Other issues that raise concerns among parents are:
- You may find yourself cleaning most of the time during and after mealtime. BLW is messy, but so as spoon-feeding. It will also be difficult to know how much your baby has eaten because the food will always be all over the place.
- Although it is economical, the food you eat may still not be appropriate for your baby. There will always be a question of whether what you are giving contains enough nutrients needed by your baby because breastmilk may not be able to give all the nutrients he will need at his age.
How do I safe-proof baby-led feeding?
When you choose baby-led feeding, it is very normal to feel a little uneasy when you give solid food for the first time. You will find yourself very worried during the first few days of feeding. The fear of choking will hit you most of the time, but as long as you are always present, just relax and enjoy this milestone. Always do the following:
- Avoid giving food that is considered choking hazards such as whole grapes, different kinds of nuts, or apples with skin.
- Cut vegetables and fruits similar to the size of a French fry. For meat, cut it into small, bite-size pieces.
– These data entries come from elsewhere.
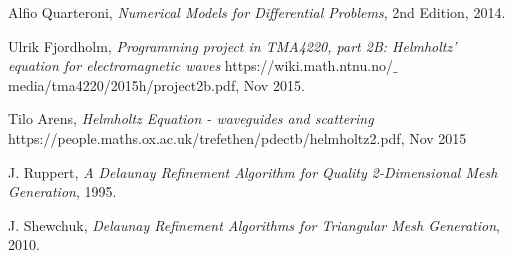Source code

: \documentclass[10pt,a4paper]{article}
\begin{document}



\begin{thebibliography}{}

Alfio Quarteroni, \emph{Numerical Models for Differential Problems}, 2nd Edition, 2014.

Ulrik Fjordholm, \emph{Programming project in TMA4220, part 2B:
Helmholtz' equation for electromagnetic waves} https://wiki.math.ntnu.no/$\_$media/tma4220/2015h/project2b.pdf, Nov 2015.

Tilo Arens, \emph{Helmholtz Equation - waveguides and scattering} https://people.maths.ox.ac.uk/trefethen/pdectb/helmholtz2.pdf, Nov 2015

J. Ruppert, \emph{A Delaunay Refinement Algorithm for Quality 2-Dimensional Mesh Generation}, 1995.

J. Shewchuk, \emph{Delaunay Refinement Algorithms for Triangular Mesh Generation}, 2010.



\end{thebibliography}
\end{document}
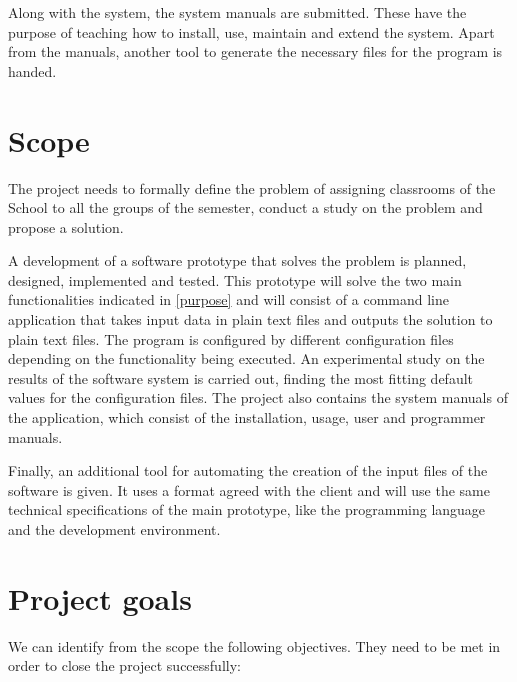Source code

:Along with the system, the system manuals are submitted. These have the purpose of teaching how to install, use, maintain and extend the system. Apart from the manuals, another tool to generate the necessary files for the program is handed.


\section{Scope}

The project needs to formally define the problem of assigning classrooms of the School to all the groups of the semester, conduct a study on the problem and propose a solution. 

A development of a software prototype that solves the problem is planned, designed, implemented and tested. This prototype will solve the two main functionalities indicated in \ref{purpose} and will consist of a command line application that takes input data in plain text files and outputs the solution to plain text files. The program is configured by different configuration files depending on the functionality being executed. An experimental study on the results of the software system is carried out, finding the most fitting default values for the configuration files. The project also contains the system manuals of the application, which consist of the installation, usage, user and programmer manuals. 

Finally, an additional tool for automating the creation of the input files of the software is given. It uses a format agreed with the client and will use the same technical specifications of the main prototype, like the programming language and the development environment.


\section{Project goals}

We can identify from the scope the following objectives. They need to be met in order to close the project successfully:

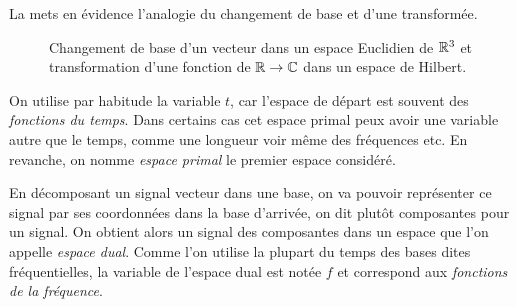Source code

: 
La  mets en évidence l'analogie du changement de
base et d'une transformée.

\begin{figure}[ht]
  \centering
  \caption{Changement de base d'un vecteur dans un espace Euclidien de
    $\mathbb{R}^3$ et transformation d'une fonction de $\mathbb{R}\rightarrow\mathbb{C}$ dans
    un espace de Hilbert.}
  \label{fig:espaces}
\end{figure}

On utilise par habitude la variable $t$, car l'espace de départ est
souvent des \emph{fonctions du temps}. Dans certains cas cet espace
primal peux avoir une variable autre que le temps, comme une longueur
voir même des fréquences etc. En revanche, on nomme \emph{espace
  primal} le premier espace considéré.

En décomposant un signal vecteur dans une base, on va pouvoir
représenter ce signal par ses coordonnées dans la base d'arrivée, on
dit plutôt composantes pour un signal. On obtient alors un \og{}signal
des composantes\fg{} dans un espace que l'on appelle \emph{espace
  dual}. Comme l'on utilise la plupart du temps des bases dites
fréquentielles, la variable de l'espace dual est notée $f$ et
correspond aux \emph{fonctions de la fréquence}.

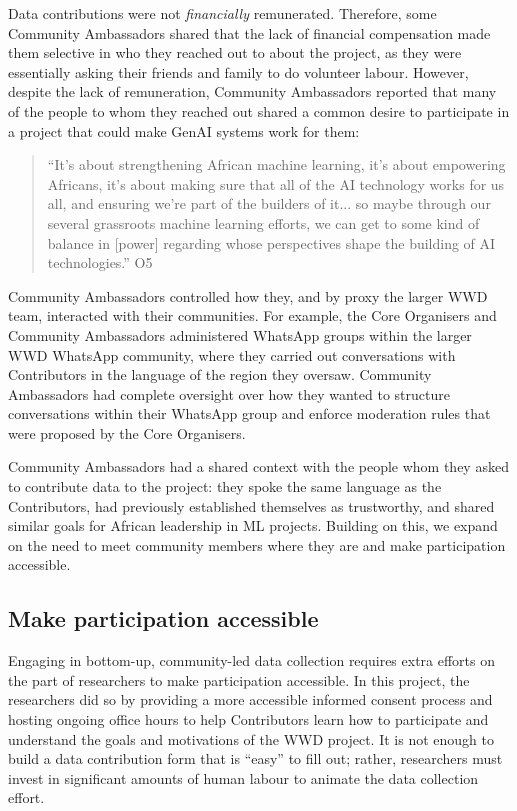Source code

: Data contributions were not \textit{financially} remunerated. Therefore, some Community Ambassadors shared that the lack of financial compensation made them selective in who they reached out to about the project, as they were essentially asking their friends and family to do volunteer labour. However, despite the lack of remuneration, Community Ambassadors reported that many of the people to whom they reached out shared a common desire to participate in a project that could make GenAI systems work for them:
\begin{quote}
    ``It's about strengthening African machine learning, it's about empowering Africans, it's about making sure that all of the AI technology works for us all, and ensuring we're part of the builders of it... so maybe through our several grassroots machine learning efforts, we can get to some kind of balance in [power] regarding whose perspectives shape the building of AI technologies.'' O5
\end{quote}

Community Ambassadors controlled how they, and by proxy the larger \textsc{WWD} team, interacted with their communities. For example, the Core Organisers and Community Ambassadors administered WhatsApp groups within the larger \textsc{WWD} WhatsApp community, where they carried out conversations with Contributors in the language of the region they oversaw. Community Ambassadors had complete oversight over how they wanted to structure conversations within their WhatsApp group and enforce moderation rules that were proposed by the Core Organisers. 

Community Ambassadors had a shared context with the people whom they asked to contribute data to the project: they spoke the same language as the Contributors, had previously established themselves as trustworthy, and shared similar goals for African leadership in ML projects. Building on this, we expand on the need to meet community members where they are and make participation accessible.

\subsection{Make participation accessible}

Engaging in bottom-up, community-led data collection requires extra efforts on the part of researchers to make participation accessible. In this project, the researchers did so by providing a more accessible informed consent process and hosting ongoing office hours to help Contributors learn how to participate and understand the goals and motivations of the \textsc{WWD} project. It is not enough to build a data contribution form that is ``easy'' to fill out; rather, researchers must invest in significant amounts of human labour to animate the data collection effort. 

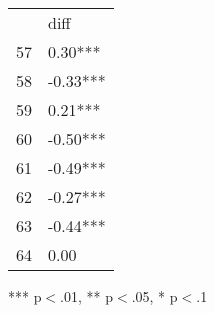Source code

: \documentclass{article}
\begin{document}
\begin{table}[!h]
\centering
\begin{tabular}{ll}
\cline{1-2}
\multicolumn{1}{|l}{} &
  \multicolumn{1}{|l|}{diff} \\
\cline{1-2}
\multicolumn{1}{|l}{57} &
  \multicolumn{1}{|l|}{0.30***} \\
\cline{1-2}
\multicolumn{1}{|l}{58} &
  \multicolumn{1}{|l|}{-0.33***} \\
\cline{1-2}
\multicolumn{1}{|l}{59} &
  \multicolumn{1}{|l|}{0.21***} \\
\cline{1-2}
\multicolumn{1}{|l}{60} &
  \multicolumn{1}{|l|}{-0.50***} \\
\cline{1-2}
\multicolumn{1}{|l}{61} &
  \multicolumn{1}{|l|}{-0.49***} \\
\cline{1-2}
\multicolumn{1}{|l}{62} &
  \multicolumn{1}{|l|}{-0.27***} \\
\cline{1-2}
\multicolumn{1}{|l}{63} &
  \multicolumn{1}{|l|}{-0.44***} \\
\cline{1-2}
\multicolumn{1}{|l}{64} &
  \multicolumn{1}{|l|}{0.00} \\
\cline{1-2}
\end{tabular}

\footnotesize{
*** p$<$.01, ** p$<$.05, * p$<$.1
}
\end{table}
\end{document}
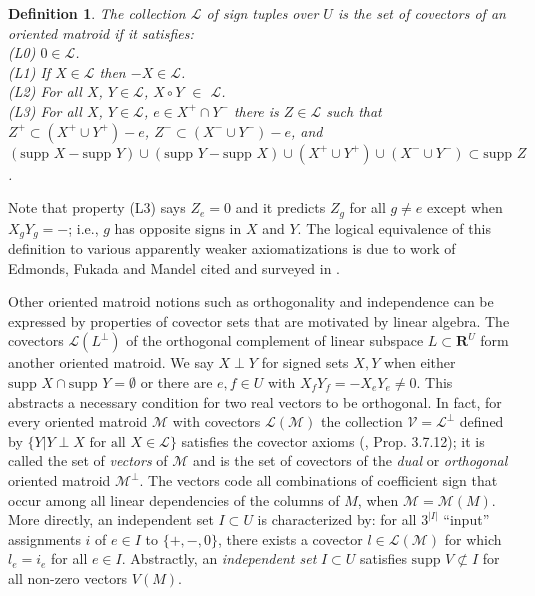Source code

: \documentclass{article}
\def\Reals{\ensuremath{\mathbf R}}
\newtheorem{definition}{Definition}
\newcommand{\supp}[1]{{{\mbox{supp\ }#1}}}
\newcommand{\extra}[1]{{\small{#1}}}
\begin{document}
\begin{definition}
The collection $\mathcal{L}$ of sign tuples over $U$ is the set of 
\textit{covectors} of an oriented matroid if it satisfies:\\
(L0)
$0\in\mathcal{L}$.\\
(L1) If $X\in\mathcal{L}$ then $-X\in\mathcal{L}$.\\
(L2) For all $X$, $Y \in \mathcal{L}$, $X\circ Y$ $\in$ $\mathcal{L}$.\\
(L3) For all $X$, $Y \in \mathcal{L}$, $e\in X^+\cap Y^-$
there is
$Z\in\mathcal{L}$ such that 
$Z^+\subset(X^+\cup Y^+)-e$,
$Z^-\subset(X^-\cup Y^-)-e$, 
and 
$(\supp{X}-\supp{Y})\cup(\supp{Y}-\supp{X})\cup
(X^+\cup Y^+)\cup(X^-\cup Y^-)\subset\supp{Z}$.
\end{definition}
Note that property (L3) says $Z_e=0$ and it predicts $Z_g$ for all
$g\neq e$ except when $X_gY_g = -$; i.e., $g$ has opposite signs in
$X$ and $Y$.  The logical
equivalence of this definition to various apparently weaker
axiomatizations is due to work of Edmonds, Fukada and 
Mandel cited and surveyed in \cite{OMBOOK}.

Other oriented matroid 
notions such as orthogonality and 
independence can be expressed by properties of covector sets
that are motivated by linear algebra.
The covectors $\mathcal{L}(L^\perp)$ of the orthogonal complement
of linear subspace $L\subset\Reals^U$ form another oriented matroid.
We say $X\perp Y$ for signed sets $X,Y$ when 
either $\supp{X}\cap\supp{Y}=\emptyset$ or
there are $e,f\in U$
with $X_fY_f = -X_eY_e \neq 0$.
This abstracts a necessary condition for 
two real vectors to be orthogonal.
In fact, for every oriented matroid $\mathcal{M}$ with covectors
$\mathcal{L}(\mathcal{M})$
the collection $\mathcal{V}=\mathcal{L}^\perp$ defined by
$\{Y | Y\perp X \mbox{\ for all\ }X\in\mathcal{L}\}$ satisfies the
covector axioms (\cite{OMBOOK}, Prop. 3.7.12); it is called the 
set of \textit{vectors} of $\mathcal{M}$ and is the set of covectors
of the \textit{dual} or \textit{orthogonal} oriented matroid 
$\mathcal{M}^\perp$. The vectors code all combinations of coefficient 
sign that occur among all linear dependencies of the columns of $M$,
when $\mathcal{M}=\mathcal{M}(M)$.
\extra{More directly, an independent set $I\subset U$ is characterized by: 
for all $3^{|I|}$ ``input'' assignments $i$ of $e\in I$ to $\{+,-,0\}$, 
there exists a covector $l\in \mathcal{L}(\mathcal{M})$ for which
$l_e = i_e$ for all $e\in I$.}  Abstractly, an \textit{independent set}
$I\subset U$ satisfies $\supp{V}\not\subset I$ for all non-zero 
vectors $\mathit{V}(\mathit{M})$.
\end{document}
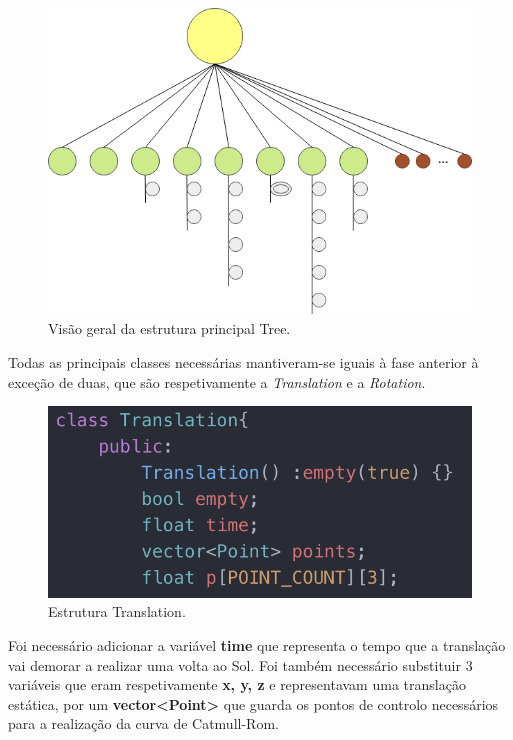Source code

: \documentclass[a4paper]{article}
\begin{document}
\begin{figure}[H]
\centering
\includegraphics[scale=0.6]{tree_struct.png}
\caption{Visão geral da estrutura principal Tree.}
\label{img:tree_struct}
\end{figure}

Todas as principais classes necessárias mantiveram-se iguais à fase anterior à exceção de duas, que são respetivamente a \textit{Translation} e a \textit{Rotation}.

\begin{figure}[H]
\centering
\includegraphics[scale=0.75]{translation.png}
\caption{Estrutura Translation.}
\label{img:translation}
\end{figure}

Foi necessário adicionar a variável \textbf{time} que representa o tempo que a translação vai demorar a realizar uma volta ao Sol. Foi também necessário substituir 3 variáveis que eram respetivamente \textbf{x, y, z} e representavam uma translação estática, por um \textbf{vector<Point>} que guarda os pontos de controlo necessários para a realização da curva de Catmull-Rom.
\end{document}
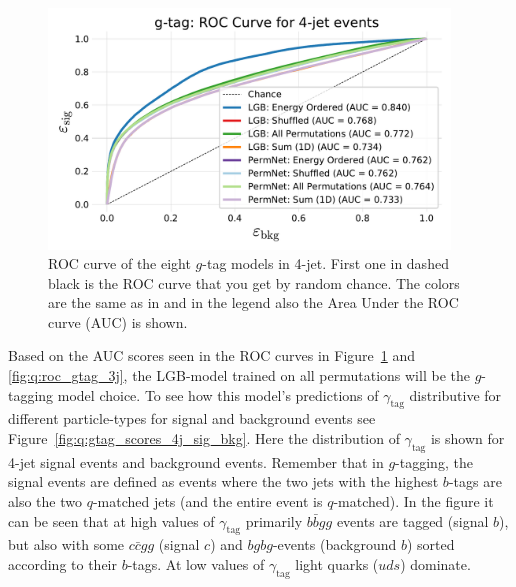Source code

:\begin{figure}[h!]
  \centerfloat
  \includegraphics[width=0.95\textwidth, trim=10 10 10 40, clip]{figures/quarks/gtag_ROC_4_jet-down_sample=1.00-ML_vars=vertex-selection=b-ejet_min=4-n_iter_RS_lgb=99-n_iter_RS_xgb=9-cdot_cut=0.90-version=19.pdf}
  \caption[ROC Curve for $g$-Tag in 4-Jet Events]
          {ROC curve of the eight $g$-tag models in 4-jet. First one in dashed black is the ROC curve that you get by random chance. The colors are the same as in  and in the legend also the Area Under the ROC curve (AUC) is shown.} 
  \label{fig:q:roc_gtag_4j}
\end{figure}

Based on the AUC scores seen in the ROC curves in Figure~\ref{fig:q:roc_gtag_4j} and \ref{fig:q:roc_gtag_3j}, the LGB-model trained on all permutations will be the $g$-tagging model choice. To see how this model's predictions of $\gamma_\mathrm{tag}$ distributive for different particle-types for signal and background events see Figure~\ref{fig:q:gtag_scores_4j_sig_bkg}. Here the distribution of $\gamma_\mathrm{tag}$ is shown for 4-jet signal events and background events. Remember that in $g$-tagging, the signal events are defined as events where the two jets with the highest $b$-tags are also the two $q$-matched jets (and the entire event is $q$-matched). In the figure it can be seen that at high values of $\gamma_\mathrm{tag}$ primarily $b\bar{b}gg$ events are tagged (signal $b$), but also with some $c\bar{c}gg$ (signal $c$) and $bgbg$-events (background $b$) sorted according to their $b$-tags. At low values of $\gamma_\mathrm{tag}$ light quarks ($uds$) dominate.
- During mealtimes, keep your baby seated in an upright position and use safety belts in his high-chair.
- Involve all the members of the family in learning baby-led weaning pros and cons and the safety precautions that should be followed all times.
What are the best baby-led weaning foods?
Instead of buying ready-to-eat purees for your baby, you will be preparing everything from scratch. However, it is wise to know that when it comes to baby-led weaning, you will consider these important factors:
- Size: Food similar to the shape and size of a French fry should be easily picked up by the thumb and index finger and eventually the whole palm
- Texture: Food should be soft enough to smash by your baby’s hands
- Comfort: Food should be easily grasped by your baby
Among the healthiest baby-led weaning first foods you can give your baby are the following:
- Pumpkin or squash
- Sweet potatoes
- Lean meat
The list of food below are those that you should avoid when your baby is under the age of 1:
- Undercooked food
When you choose to baby-led wean, you can give anything to your baby, including regular table food. Just be sure to give him a little bit of everything so he can explore and know what he prefers to eat. You may also choose to prepare some healthy BLW recipes once in a while.
How to get started with baby-led weaning?
When I baby-led wean my third child, I came to realize its benefits because I never got to do the same for my older kids. But to be honest, I felt a little scared. I literally could not take my eyes off my baby because I was afraid she might choke. Surprisingly, she did well! She ate a few pieces of sliced avocado and finished everything in one go. What an appetite! Well, here are a few tips I can share with you when you start feeding:
- Whether you are breastfeeding or formula feeding, continue giving your little one the same amount of milk. Your baby is still adjusting and will not be able to get the full nutrition he needs yet.
- You may offer food on your preferred schedule but as much as possible, give something to your baby when he is hungry.
- Set aside the fancy plates and bowls for now. A simple tray or plate may do the work for now. Your baby’s interest is set on the food you give him.
Want a more in-depth look at baby-led weaning? I recommend the book Simple and safe baby-led weaning: How to integrate foods, master portion sizes, and identify allergies.
Eating healthy as one family
Imagine yourself at the dining table. You see yourself eating and having fun with the family along with your baby, and everyone is enjoying that moment. That is what baby-led weaning is all about. When you trust your baby, when you give him independence, and when you make everything fun while eating, you get to the heart of baby-led weaning.